Go through the material below, tally each line containing "course", and write the tally alone.

_ _ _ _

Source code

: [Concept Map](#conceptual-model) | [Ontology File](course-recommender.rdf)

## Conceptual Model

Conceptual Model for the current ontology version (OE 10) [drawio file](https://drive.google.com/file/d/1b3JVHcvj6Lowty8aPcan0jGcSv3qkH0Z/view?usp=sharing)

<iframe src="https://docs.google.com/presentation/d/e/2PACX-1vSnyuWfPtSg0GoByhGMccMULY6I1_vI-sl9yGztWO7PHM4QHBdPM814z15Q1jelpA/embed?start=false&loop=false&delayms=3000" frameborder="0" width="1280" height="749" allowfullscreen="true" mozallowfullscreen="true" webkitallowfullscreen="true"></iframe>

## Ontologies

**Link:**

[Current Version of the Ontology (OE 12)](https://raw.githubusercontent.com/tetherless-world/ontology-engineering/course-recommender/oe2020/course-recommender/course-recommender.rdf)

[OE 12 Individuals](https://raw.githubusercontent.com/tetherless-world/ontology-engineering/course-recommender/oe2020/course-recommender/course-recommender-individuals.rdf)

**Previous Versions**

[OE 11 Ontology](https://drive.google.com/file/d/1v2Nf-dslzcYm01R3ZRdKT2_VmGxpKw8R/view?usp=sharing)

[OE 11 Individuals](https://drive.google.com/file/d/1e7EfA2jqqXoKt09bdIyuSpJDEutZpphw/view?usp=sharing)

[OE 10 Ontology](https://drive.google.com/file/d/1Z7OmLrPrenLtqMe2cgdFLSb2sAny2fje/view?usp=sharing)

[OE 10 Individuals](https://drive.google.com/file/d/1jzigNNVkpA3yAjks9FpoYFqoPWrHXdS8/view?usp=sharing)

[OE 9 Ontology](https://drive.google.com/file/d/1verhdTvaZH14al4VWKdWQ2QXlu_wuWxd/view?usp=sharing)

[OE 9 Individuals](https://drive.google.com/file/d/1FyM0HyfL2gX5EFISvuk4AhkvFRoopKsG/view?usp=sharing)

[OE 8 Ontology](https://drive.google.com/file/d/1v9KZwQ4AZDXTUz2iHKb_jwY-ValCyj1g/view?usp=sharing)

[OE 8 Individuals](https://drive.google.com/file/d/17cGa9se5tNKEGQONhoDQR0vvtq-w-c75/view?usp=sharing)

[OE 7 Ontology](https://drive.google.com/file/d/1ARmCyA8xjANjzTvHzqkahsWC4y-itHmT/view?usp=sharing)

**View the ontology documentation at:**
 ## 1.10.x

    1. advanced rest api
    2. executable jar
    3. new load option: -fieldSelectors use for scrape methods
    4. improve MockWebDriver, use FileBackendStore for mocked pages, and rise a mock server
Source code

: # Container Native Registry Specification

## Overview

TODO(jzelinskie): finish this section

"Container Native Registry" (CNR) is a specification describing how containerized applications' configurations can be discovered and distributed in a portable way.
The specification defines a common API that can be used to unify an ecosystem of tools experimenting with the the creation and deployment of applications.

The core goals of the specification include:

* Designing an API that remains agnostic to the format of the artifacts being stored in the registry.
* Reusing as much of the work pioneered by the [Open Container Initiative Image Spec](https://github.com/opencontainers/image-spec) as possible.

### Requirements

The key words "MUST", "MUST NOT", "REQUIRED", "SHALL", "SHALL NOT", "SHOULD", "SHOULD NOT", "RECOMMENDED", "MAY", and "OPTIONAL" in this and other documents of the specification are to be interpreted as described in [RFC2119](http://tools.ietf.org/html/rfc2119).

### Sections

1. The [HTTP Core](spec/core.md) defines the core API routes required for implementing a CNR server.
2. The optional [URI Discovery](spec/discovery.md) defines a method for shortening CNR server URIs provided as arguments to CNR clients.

_ _ _ _

Exercise result -
3